Sebelumnya, Polsek Nongsa mengamankan 16 anggota Bobernex di wilayah Batu Besar, Nongsa ketika sedang berpesta minuman keras sambil mendengarkan musik keras-keras, Minggu (1/2) dinihari. Anggota geng motor yang diamankan di antaranya J,18, A,15, W,13, Al,13, G,17, Ra,16, T,19, I,16, Ar,16, Ju,16, Sa,17, Jn,17, Am,15, Ag,16, Ap,15, dan E,15.

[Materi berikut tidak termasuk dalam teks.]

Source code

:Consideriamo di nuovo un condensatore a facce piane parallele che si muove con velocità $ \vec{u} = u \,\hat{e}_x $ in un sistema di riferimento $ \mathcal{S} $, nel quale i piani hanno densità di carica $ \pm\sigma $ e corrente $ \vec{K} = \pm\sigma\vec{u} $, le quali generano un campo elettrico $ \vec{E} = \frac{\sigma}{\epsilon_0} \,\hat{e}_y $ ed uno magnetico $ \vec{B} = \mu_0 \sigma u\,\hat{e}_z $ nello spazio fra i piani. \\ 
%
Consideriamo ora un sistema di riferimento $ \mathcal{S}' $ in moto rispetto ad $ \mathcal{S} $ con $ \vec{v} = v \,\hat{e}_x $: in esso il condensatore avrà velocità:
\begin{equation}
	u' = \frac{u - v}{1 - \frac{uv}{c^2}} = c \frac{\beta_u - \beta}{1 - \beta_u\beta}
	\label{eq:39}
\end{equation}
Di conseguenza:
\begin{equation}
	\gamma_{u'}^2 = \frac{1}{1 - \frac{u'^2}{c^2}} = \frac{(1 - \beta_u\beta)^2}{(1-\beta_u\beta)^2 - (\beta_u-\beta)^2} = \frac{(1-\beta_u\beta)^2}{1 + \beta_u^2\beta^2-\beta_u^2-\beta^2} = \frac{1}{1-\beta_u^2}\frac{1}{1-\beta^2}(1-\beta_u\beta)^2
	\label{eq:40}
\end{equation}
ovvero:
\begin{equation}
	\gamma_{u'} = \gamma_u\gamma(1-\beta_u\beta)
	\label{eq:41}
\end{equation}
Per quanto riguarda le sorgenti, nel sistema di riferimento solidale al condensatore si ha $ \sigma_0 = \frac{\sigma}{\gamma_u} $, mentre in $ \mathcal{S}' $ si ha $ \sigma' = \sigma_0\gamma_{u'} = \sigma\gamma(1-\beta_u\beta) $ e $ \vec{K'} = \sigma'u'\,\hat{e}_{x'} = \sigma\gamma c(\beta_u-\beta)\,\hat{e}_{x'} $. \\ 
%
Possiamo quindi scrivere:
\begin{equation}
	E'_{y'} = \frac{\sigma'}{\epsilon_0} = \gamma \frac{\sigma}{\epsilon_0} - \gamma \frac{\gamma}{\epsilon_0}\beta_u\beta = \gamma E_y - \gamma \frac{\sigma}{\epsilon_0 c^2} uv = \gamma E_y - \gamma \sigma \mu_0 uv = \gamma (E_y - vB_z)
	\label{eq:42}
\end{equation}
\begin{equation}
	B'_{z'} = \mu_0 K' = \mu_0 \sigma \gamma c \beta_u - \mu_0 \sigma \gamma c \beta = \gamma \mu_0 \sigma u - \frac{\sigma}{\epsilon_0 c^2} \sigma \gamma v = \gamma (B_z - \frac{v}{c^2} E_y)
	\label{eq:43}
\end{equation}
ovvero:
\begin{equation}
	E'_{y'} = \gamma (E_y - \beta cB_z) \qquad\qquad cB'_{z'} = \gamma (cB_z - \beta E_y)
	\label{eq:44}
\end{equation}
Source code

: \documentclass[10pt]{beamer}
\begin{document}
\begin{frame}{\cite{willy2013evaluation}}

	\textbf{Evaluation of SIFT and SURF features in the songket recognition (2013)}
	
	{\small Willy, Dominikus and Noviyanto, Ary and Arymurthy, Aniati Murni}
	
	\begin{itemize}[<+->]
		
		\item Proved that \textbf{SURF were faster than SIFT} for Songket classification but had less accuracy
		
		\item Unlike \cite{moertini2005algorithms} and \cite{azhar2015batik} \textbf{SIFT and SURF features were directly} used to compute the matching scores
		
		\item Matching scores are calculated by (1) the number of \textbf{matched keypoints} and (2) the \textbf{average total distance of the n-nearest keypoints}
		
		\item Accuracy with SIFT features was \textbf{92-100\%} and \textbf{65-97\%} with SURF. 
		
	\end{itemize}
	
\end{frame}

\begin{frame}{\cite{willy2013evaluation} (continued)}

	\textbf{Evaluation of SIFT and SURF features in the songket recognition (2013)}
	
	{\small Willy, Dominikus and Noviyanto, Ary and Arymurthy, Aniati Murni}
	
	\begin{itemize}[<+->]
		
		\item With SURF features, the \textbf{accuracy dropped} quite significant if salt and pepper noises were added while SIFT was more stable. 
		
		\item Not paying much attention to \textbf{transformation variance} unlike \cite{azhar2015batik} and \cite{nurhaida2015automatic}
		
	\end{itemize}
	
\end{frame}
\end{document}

Menurut Arthur, keberadaan Bobernex sudah diincar petugas, karena meresahkan masyarakat Batu Besar, Nongsa. Sering membuat keributam serta pertikaian antarkelompok. “Hingga kami menemukan persembunyian mereka di dekat pencucian mobil di Batu besar,” beber Arthur. Dari 16 orang yang diamankan, sembilan di antaranya menjadi anggota Bobernex. “Tujuh orang belum masuk organisasi, baru mau direkrut,” ungkap Arthur.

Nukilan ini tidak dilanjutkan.